This week I finished reading a delightful book by Claire Harman called, Jane's Fame, How Jane Austen Conquered the World. If you read and like Jane Austen, I'd highly recommend this book. Harman writes in an accessible style, mixing her critical research into a flowing narrative. I never knew there was so little biographical information about Jane. So much of her life and work is left to the imagination. Which, I suppose is partly why she is beloved. People can find in her writing, ideas they feel directly relate to them. Jane's characters are friends to any who desire their companionship.
Now, I am admittedly not a Jane Austen addict because I've not even read all of her novels. But I want to. She intrigues me. And the ones I have read I've liked. I appreciate her work, but I do not moon over Mr. Darcy.

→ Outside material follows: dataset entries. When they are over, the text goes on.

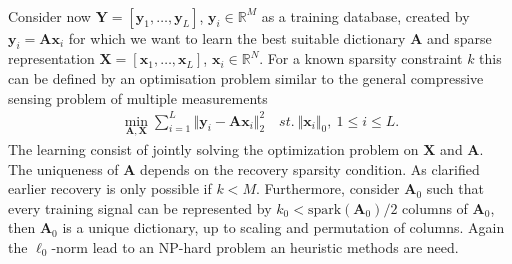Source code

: \\
Consider now $\textbf{Y}=\left[ \textbf{y}_1, \dots ,\textbf{y}_L \right]$, $\textbf{y}_i\in \mathbb{R}^{M}$ as a training database, created by $\textbf{y}_i=\textbf{A}\textbf{x}_i$ for which we want to learn the best suitable dictionary $\textbf{A}$ and sparse representation $\textbf{X}=\left[ \textbf{x}_1, \dots ,\textbf{x}_L \right]$, $\textbf{x}_i\in \mathbb{R}^{N}$. For a known sparsity constraint $k$ this can be defined by an optimisation problem similar to the general compressive sensing problem of multiple measurements \cite{Elad_book}
\begin{align}
\min_{\mathbf{A,X}} \sum_{i=1}^{L} \Vert \mathbf{y} _i - \mathbf{Ax}_i \Vert_2^2 \quad st. \ \Vert \textbf{x}_i\Vert_0, \ 1\leq i \leq L.\label{eq:SVD1}
\end{align}  
The learning consist of jointly solving the optimization problem on $\textbf{X}$ and $\textbf{A}$. The uniqueness of $\textbf{A}$ depends on the recovery sparsity condition. As clarified earlier recovery is only possible if $k < M$\cite{phd2015}. Furthermore, consider $\textbf{A}_0$ such that every training signal can be represented by $k_0 < \text{spark}(\textbf{A}_0)/2$ columns of $\textbf{A}_0$, then $\textbf{A}_0$ is a unique dictionary, up to scaling and permutation of columns\cite{Elad_book}. Again the $\ell_0$-norm lead to an NP-hard problem an heuristic methods are need.     

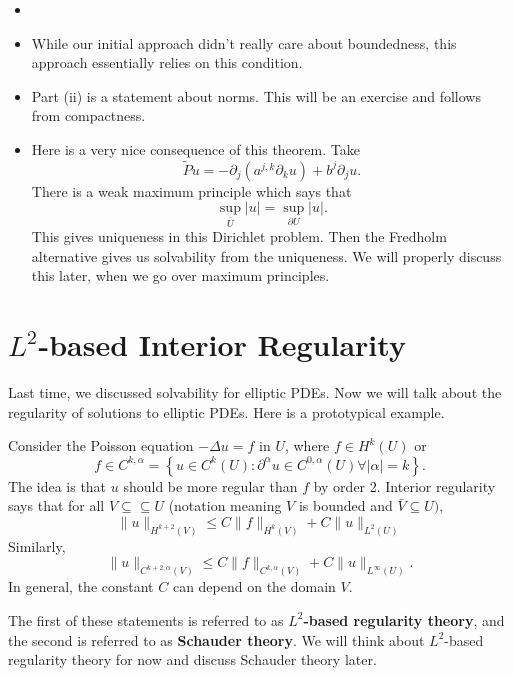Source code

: \begin{remark}
\begin{itemize}
    \item []
    \item While our initial approach didn't really care about boundedness, this approach essentially relies on this condition.
    \item Part (ii) is a statement about norms. This will be an exercise and follows from compactness.
    \item  Here is a very nice consequence of this theorem. Take
    $$
    \widetilde{P} u=-\partial_{j}\left(a^{j, k} \partial_{k} u\right)+b^{j} \partial_{j} u .
    $$
    There is a weak maximum principle which says that
    $$
    \sup _{\bar{U}}|u|=\sup _{\partial U}|u| .
    $$
    This gives uniqueness in this Dirichlet problem. Then the Fredholm alternative gives us solvability from the uniqueness. We will properly discuss this later, when we go over maximum principles.
\end{itemize}
\end{remark}

\newpage 
\section{$L^2$-based Interior Regularity}
Last time, we discussed solvability for elliptic PDEs. Now we will talk about the regularity of solutions to elliptic PDEs. Here is a prototypical example.

\begin{example}
\label{eg: Poisson equation}
 Consider the Poisson equation $-\Delta u=f$ in $U$, where $f \in H^{k}(U)$ or 
 $$
 f\in C^{k, \alpha}=\left\{u \in C^{k}(U): \partial^{\alpha} u \in C^{0, \alpha}(U) \forall|\alpha|=k\right\}.
 $$
 The idea is that $u$ should be more regular than $f$ by order 2. Interior regularity says that for all $V \subseteq \subseteq U$ (notation meaning $V$ is bounded and $\bar{V} \subseteq U)$,
$$
\|u\|_{H^{k+2}(V)} \leq C\|f\|_{H^{k}(V)}+C\|u\|_{L^{2}(U)}
$$
Similarly,
$$
\|u\|_{C^{k+2, \alpha}(V)} \leq C\|f\|_{C^{k, \alpha}(V)}+C\|u\|_{L^{\infty}(U)} .
$$
In general, the constant $C$ can depend on the domain $V$.
\end{example}

The first of these statements is referred to as \textbf{$L^{2}$-based regularity theory}, and the second is referred to as \textbf{Schauder theory}. We will think about $L^{2}$-based regularity theory for now and discuss Schauder theory later.

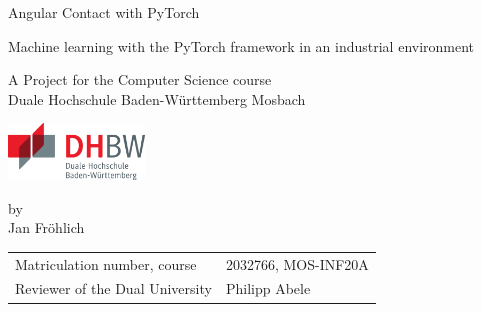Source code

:\def\doctype{Studienarbeit T3\_3101}
\def\title{Angular Contact with PyTorch}
\def\subtitle{Machine learning with the PyTorch framework in an industrial environment}
\def\author{Jan Fröhlich}

\begin{titlepage}

	\vspace{10mm}

	\begin{center}
		\vspace*{3mm}

		\huge \title

		\vspace{42.6pt}

		\large \subtitle

		\vspace{42.6pt}

		\small A Project for the Computer Science course \\
		\vspace{7.1pt}
		\large Duale Hochschule Baden-Württemberg Mosbach

		\vspace{14.2pt}

		\includegraphics[height=1.5cm]{assets/logo-dhbw.eps}

		\vspace{42.6pt}

		\small by \\
		\vspace{7.1pt}
		\large \author
	\end{center}

	\vspace{98.6pt}

	\begin{table}[h]
		\centering
		\begin{tabular}{ll}
			\small Matriculation number, course    & 2032766, MOS-INF20A        \\
			\small Reviewer of the Dual University & Philipp Abele              \\
		\end{tabular}
	\end{table}

	\vspace{49.7pt}


\end{titlepage}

While reading, I was surprised and a little disturbed that Jane Austen is considered the mother of the romance genre. I rather mock romance novels, but found this passage fascinating:
When the American imprint Silhouette Romances was being planned in the 1970s, everything in them was written to a formula developed by market research: Even the name of the series (perhaps subconsciously evoking Austen) came from a consumer survey result. A group of women readers were asked what the ideal attributes of a romantic novel were, from the age of the heroine to the overall length of the book. The resulting tip sheet for writers could just as easily be applied to Austen's novels: the heroines were always to be "young and virginal," the heroes "strong and assertive," the plots utterly predictable, and the endings happy. There was to be no violence, blood, or pain; no slang language or obscenity, and no premarital sex. The heroine's age should be between nineteen and twenty-seven, and she should not be "beautiful in the high fashion sense." The hero should be eight to twelve years older than the heroine, "not necessarily handsome," but virile and not married, though he could be bereaved or divorced--as long as that wasn't his fault. Austen's novels clearly contributed to this formula as well as shared the basic instincts behind it.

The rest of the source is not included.